When I fell out of the church for a while, I was labeled by my friends and loved ones as “backslidden.” I was tender from recent rejections and confusion, and just holed up for a while and got lost in work, routines, and busy schedules. I was avoiding facing the music for my crimes, including not being in church every time the door was open, not picking up the phone when the prayer chain was calling, and letting my kids witness me have a crisis of faith. Those who needed me to uphold their values as a way of validating their worth, let me know the severity of my error, then eventually stopped calling. I didn’t need it.
We like to label what confuses us into simplified categories so we don’t have to really think, sometimes. I had been labeled by people who could not abide a crisis of faith. Worse, I labeled myself a failure because I could not to live up to the impossibly high standards I imposed on myself.
Our lives will be filled with staggering failures. We are not enough, and never will be. Does failure equate to sin? To faithlessness? If we lose sight of who we are in Christ, are we backsliders? Do we need to figure out a way to find God after we have lost Him?
Jesus let Peter know he was about to have a staggering failure in Luke chapter 22. In verse 32, He says, “but I have prayed for you, Peter, that you would stay faithful to me no matter what comes.”
Jesus prayed that Peter would still be filled with faith even in his moment of crisis and failure. You can have both failure and faith at the same time. Jesus labeled Peter FAITHFUL, not FAILURE.
Maybe you have felt like you are not aligned with everything the institution of the American Church upholds as truth. Perhaps your marriage is not everything it could be. Maybe the most sacred relationships and titles in your life are scarred with the failure to live up to all God has defined them to be. You may start to think there is a defect in your faith, and you could perform better if only you could overcome the uncomfortable sense that something is out of line, and that something is you.
Here’s a question: did you lose your faith in God, or did you lose your faith in a system? As much as we would like to think it, our systems and institutions we have created are not actually God. We are called to operate outside of the traditions of men, and the vain pursuits of holiness that bypass the Great Commandment to love and value people in whatever state you find them.

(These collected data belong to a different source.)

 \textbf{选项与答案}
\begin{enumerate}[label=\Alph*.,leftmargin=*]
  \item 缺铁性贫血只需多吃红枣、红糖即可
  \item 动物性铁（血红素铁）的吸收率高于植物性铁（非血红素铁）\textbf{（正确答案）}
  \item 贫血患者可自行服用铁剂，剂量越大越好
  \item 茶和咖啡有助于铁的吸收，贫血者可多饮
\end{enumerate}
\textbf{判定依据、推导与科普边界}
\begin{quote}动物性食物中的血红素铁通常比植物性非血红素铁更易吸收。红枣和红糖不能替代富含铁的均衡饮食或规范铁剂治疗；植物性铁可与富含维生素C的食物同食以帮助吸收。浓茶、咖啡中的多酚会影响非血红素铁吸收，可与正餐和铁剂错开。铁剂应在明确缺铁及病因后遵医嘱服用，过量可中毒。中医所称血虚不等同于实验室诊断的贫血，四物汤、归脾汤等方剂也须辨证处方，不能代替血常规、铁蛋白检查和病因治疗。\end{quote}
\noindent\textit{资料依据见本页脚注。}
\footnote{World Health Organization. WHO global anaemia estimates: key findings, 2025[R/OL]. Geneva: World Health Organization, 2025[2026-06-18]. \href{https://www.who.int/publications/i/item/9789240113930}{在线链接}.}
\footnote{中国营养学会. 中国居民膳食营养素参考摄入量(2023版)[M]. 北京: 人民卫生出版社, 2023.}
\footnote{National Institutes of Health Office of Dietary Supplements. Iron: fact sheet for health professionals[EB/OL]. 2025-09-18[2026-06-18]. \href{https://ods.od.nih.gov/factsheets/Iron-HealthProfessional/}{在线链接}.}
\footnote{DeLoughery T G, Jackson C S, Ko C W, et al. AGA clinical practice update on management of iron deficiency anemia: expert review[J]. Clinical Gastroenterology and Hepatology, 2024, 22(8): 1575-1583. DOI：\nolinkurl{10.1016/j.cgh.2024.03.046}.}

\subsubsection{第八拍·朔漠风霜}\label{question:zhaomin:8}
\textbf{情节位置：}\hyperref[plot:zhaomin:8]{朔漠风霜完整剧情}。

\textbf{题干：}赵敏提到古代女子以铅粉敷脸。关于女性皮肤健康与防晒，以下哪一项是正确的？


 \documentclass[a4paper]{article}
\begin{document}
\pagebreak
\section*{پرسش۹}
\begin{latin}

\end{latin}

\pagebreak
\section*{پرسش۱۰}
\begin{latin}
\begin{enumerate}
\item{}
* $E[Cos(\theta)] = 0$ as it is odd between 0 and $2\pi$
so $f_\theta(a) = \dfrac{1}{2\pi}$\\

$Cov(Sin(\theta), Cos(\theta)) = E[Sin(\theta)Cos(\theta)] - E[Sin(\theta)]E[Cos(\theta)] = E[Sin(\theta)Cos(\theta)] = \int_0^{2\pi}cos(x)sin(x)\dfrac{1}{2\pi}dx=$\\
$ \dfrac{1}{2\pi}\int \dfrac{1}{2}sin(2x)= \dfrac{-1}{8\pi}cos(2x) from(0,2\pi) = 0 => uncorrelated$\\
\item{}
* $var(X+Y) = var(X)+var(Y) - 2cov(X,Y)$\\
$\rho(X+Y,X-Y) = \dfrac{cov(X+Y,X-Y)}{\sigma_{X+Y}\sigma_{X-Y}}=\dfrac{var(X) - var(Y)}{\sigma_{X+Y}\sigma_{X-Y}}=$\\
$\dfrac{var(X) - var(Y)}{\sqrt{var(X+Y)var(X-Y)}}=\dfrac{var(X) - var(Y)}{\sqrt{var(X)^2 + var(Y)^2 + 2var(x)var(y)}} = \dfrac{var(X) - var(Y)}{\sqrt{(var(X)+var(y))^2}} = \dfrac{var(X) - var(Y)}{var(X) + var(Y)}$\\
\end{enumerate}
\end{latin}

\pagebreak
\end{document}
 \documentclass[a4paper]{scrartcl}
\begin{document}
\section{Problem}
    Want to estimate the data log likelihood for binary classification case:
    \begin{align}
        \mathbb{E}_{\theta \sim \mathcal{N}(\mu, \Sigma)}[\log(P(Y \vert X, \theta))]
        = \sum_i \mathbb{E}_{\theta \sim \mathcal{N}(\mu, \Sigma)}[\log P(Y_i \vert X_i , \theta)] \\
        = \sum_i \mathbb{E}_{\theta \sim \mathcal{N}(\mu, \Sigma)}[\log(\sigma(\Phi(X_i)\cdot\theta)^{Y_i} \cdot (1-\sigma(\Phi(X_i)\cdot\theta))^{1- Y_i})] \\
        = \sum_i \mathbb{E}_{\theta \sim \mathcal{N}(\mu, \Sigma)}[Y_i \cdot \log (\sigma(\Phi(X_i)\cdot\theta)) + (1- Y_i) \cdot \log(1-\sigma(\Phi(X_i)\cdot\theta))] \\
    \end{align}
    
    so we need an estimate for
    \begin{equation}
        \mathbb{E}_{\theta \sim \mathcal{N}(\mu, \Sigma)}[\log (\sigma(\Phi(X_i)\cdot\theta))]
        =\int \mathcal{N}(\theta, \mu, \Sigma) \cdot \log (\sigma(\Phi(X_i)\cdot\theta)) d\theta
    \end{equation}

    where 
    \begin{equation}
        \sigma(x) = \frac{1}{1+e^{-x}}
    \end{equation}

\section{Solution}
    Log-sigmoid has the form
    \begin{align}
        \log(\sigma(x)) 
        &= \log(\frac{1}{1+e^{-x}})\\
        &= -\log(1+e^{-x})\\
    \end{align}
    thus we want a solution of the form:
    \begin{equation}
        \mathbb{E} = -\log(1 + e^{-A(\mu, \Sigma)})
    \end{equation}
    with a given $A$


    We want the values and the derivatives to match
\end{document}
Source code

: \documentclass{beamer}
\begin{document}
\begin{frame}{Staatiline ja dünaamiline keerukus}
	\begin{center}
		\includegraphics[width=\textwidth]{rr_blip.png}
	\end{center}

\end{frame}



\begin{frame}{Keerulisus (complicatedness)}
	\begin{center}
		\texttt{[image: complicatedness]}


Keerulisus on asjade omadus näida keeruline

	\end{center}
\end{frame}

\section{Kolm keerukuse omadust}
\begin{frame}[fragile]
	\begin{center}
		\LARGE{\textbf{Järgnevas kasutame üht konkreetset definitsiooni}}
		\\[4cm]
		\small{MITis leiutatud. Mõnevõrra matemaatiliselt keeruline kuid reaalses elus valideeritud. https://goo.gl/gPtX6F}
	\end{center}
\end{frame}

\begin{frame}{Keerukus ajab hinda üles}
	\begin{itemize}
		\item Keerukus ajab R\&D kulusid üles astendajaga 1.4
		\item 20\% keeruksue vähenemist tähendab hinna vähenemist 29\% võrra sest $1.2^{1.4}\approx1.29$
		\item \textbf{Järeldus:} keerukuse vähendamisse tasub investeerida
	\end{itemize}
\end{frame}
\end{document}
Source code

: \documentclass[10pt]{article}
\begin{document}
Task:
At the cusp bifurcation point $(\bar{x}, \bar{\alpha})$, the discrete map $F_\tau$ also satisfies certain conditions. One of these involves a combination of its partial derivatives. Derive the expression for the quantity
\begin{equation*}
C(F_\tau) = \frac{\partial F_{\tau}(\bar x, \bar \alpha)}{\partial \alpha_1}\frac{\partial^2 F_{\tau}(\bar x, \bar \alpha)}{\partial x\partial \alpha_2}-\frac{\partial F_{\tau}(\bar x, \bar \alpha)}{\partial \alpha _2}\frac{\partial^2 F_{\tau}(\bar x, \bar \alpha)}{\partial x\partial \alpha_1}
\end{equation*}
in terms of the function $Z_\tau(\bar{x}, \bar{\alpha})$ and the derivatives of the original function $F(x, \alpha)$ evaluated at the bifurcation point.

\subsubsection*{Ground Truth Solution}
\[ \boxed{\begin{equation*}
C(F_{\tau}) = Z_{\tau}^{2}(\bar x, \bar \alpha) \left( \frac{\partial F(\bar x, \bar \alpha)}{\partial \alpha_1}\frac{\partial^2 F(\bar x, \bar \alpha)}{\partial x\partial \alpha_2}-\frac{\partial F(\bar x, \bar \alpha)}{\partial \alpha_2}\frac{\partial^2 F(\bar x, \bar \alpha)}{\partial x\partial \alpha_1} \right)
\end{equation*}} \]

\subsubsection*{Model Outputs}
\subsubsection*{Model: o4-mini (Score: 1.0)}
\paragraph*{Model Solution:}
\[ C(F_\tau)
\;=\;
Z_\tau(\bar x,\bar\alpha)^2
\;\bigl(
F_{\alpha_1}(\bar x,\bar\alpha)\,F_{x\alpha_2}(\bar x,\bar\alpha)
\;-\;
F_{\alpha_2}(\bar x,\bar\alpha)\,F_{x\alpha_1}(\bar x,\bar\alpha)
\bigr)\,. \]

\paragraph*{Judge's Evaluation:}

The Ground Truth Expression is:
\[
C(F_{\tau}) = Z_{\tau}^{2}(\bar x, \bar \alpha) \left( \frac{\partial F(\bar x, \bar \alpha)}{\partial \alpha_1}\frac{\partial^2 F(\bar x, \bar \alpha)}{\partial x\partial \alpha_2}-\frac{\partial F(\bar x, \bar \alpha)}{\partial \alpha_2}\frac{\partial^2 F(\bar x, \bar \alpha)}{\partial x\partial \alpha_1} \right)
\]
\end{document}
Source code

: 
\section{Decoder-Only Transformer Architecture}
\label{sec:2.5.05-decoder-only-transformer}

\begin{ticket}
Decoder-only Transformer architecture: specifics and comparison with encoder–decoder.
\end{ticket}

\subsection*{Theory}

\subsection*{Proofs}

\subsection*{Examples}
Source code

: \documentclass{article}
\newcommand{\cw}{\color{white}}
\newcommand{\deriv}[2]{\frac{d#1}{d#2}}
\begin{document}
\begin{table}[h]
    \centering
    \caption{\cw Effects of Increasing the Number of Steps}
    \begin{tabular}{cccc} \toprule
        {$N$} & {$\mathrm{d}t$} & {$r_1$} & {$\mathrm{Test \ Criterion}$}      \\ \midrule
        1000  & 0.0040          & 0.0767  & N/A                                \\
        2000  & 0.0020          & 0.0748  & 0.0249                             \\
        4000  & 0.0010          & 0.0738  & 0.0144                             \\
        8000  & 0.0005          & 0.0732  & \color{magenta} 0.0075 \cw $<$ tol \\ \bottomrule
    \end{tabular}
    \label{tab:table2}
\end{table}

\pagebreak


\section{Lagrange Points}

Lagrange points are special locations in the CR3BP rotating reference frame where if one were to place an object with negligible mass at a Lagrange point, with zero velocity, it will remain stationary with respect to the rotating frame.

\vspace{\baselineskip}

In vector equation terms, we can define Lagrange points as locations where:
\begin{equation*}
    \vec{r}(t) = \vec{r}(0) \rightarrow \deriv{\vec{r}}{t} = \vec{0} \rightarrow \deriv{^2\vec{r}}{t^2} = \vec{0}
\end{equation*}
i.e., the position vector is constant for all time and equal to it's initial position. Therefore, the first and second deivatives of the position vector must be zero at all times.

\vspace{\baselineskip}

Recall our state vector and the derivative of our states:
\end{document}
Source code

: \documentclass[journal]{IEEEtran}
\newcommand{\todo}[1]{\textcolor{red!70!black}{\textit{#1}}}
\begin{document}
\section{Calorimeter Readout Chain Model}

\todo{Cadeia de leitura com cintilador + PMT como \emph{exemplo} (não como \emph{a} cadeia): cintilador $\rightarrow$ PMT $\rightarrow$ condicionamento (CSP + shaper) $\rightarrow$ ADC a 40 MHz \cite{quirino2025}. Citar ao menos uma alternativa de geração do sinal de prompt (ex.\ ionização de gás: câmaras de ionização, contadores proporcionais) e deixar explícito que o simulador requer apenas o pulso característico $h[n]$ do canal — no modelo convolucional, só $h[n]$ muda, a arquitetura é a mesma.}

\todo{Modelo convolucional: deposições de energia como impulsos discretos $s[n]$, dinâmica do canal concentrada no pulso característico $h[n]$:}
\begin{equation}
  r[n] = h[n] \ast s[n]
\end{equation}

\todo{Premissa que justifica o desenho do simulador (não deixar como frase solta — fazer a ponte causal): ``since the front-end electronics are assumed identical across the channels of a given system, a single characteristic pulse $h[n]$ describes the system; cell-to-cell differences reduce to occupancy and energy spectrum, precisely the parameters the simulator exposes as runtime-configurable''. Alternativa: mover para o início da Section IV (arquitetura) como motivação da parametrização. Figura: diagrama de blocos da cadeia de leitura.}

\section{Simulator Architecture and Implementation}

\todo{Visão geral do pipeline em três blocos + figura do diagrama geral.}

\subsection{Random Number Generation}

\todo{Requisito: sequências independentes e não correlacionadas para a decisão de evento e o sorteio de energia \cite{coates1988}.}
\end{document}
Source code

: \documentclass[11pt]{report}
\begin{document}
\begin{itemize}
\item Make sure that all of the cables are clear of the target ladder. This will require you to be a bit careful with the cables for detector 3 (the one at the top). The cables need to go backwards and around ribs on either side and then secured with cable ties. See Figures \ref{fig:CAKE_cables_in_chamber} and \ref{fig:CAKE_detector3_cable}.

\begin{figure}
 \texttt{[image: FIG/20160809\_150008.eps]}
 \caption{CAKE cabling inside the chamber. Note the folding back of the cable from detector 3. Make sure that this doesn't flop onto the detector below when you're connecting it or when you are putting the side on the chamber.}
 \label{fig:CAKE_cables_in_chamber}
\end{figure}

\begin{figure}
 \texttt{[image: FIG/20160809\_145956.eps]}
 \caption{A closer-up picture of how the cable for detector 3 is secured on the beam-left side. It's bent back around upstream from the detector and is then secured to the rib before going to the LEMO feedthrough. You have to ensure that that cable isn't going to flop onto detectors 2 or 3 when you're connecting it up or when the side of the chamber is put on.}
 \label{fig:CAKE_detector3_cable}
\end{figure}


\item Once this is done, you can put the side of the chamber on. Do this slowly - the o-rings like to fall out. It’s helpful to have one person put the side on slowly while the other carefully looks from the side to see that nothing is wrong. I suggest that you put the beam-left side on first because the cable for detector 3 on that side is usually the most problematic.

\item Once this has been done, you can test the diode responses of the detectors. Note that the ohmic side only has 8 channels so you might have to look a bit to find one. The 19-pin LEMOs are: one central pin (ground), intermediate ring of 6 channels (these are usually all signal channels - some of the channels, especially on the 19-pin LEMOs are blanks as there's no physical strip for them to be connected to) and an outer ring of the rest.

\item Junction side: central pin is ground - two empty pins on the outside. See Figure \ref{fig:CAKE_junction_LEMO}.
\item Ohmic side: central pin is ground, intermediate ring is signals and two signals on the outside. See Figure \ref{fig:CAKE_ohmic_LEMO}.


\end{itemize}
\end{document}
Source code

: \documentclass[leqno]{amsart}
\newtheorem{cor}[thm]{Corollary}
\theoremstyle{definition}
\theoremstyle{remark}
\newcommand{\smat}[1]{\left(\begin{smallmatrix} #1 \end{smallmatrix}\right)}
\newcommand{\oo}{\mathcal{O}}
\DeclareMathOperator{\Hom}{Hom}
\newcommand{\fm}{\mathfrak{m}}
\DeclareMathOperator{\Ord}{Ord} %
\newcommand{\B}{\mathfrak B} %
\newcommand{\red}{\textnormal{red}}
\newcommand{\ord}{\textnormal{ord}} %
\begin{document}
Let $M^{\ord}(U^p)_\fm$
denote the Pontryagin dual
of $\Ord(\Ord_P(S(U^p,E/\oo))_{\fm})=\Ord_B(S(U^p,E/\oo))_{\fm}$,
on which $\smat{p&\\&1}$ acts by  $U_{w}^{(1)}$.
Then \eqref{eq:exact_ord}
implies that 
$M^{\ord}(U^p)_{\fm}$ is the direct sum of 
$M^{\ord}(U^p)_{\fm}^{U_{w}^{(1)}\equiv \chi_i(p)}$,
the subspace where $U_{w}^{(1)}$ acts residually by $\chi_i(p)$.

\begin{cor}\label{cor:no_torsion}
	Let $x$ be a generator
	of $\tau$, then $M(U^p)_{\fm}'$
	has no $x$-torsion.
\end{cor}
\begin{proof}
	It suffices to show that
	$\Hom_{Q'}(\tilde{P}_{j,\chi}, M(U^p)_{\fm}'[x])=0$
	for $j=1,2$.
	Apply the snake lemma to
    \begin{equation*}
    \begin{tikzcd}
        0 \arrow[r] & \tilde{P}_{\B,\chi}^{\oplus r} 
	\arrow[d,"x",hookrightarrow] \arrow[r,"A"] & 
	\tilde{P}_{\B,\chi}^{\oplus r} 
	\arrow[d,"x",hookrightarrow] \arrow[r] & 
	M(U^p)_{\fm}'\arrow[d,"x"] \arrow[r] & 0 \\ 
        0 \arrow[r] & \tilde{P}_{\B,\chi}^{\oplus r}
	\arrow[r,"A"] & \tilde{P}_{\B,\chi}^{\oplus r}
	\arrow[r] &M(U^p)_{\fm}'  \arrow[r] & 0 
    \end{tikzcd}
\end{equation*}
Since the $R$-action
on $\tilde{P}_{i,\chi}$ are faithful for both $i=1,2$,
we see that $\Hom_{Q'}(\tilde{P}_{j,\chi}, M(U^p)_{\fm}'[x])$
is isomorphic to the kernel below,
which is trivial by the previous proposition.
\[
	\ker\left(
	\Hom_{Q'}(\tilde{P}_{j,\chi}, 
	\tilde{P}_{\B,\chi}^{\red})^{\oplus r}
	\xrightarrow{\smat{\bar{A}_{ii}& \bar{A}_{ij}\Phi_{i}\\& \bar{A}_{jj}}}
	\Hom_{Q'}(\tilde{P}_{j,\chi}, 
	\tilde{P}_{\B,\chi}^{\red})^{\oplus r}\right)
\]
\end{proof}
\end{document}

Here’s another question: what is making you so uncomfortable? Is it actually failure to be a “good Christian,” or is it something more? I believe that you, sitting in your chair right now, are called to a specific purpose, a holiness and the refining fire will make you like pure gold. Do not let a sense of failure keep you from pressing in to the hard things you were created for. Additional to the role of mother, sister, daughter, or wife, you have a role you were born for, and your uneasiness with yourself may just be that you are not acting on it. Don’t forget another role that you were created for: to be the hands and feet of Christ.
In my crisis of faith in institutions, I found my faith in Jesus to be the healer and redeemer of His people. I also heard the deep calling for me to answer the passions He stirred up in my discontent, and walk forward in the higher purpose for which I was made.
In the role He has prepared for us, we are called to impossibly high standards. In this, the Lord has labels for us; equipped, empowered, gifted, talented, and valuable. There is nothing you were given that you cannot handle. Of the work you were designed to do, Jesus says to you in Matthew 11:29-30, “Take my yoke upon you and learn from me, for I am gentle and humble in heart, and you will find rest for your souls. For my yoke is easy and my burden is light.”
Regardless of your level of faith, you have specific gifts the church needs. You have a role to fill, and in times of great faith and great failure, you remain the Hands and Feet of the Living God with a destiny that will empower and equip others.
Here are some questions that you can ask yourself to propel yourself over any faith hurdles or areas of unbelief you may be struggling with.
1. What are the main areas where you lack faith?
2. What attributes or characteristics do others say you have that might remind you of your purpose and role in the church?
3. What is the body of Christ starving for that you can provide?
Goal setting and sharing: List 3 goals that you would like to accomplish (at home, at work, with family, etc) that will allow you to live out your purpose in regards to the work Christ has called you.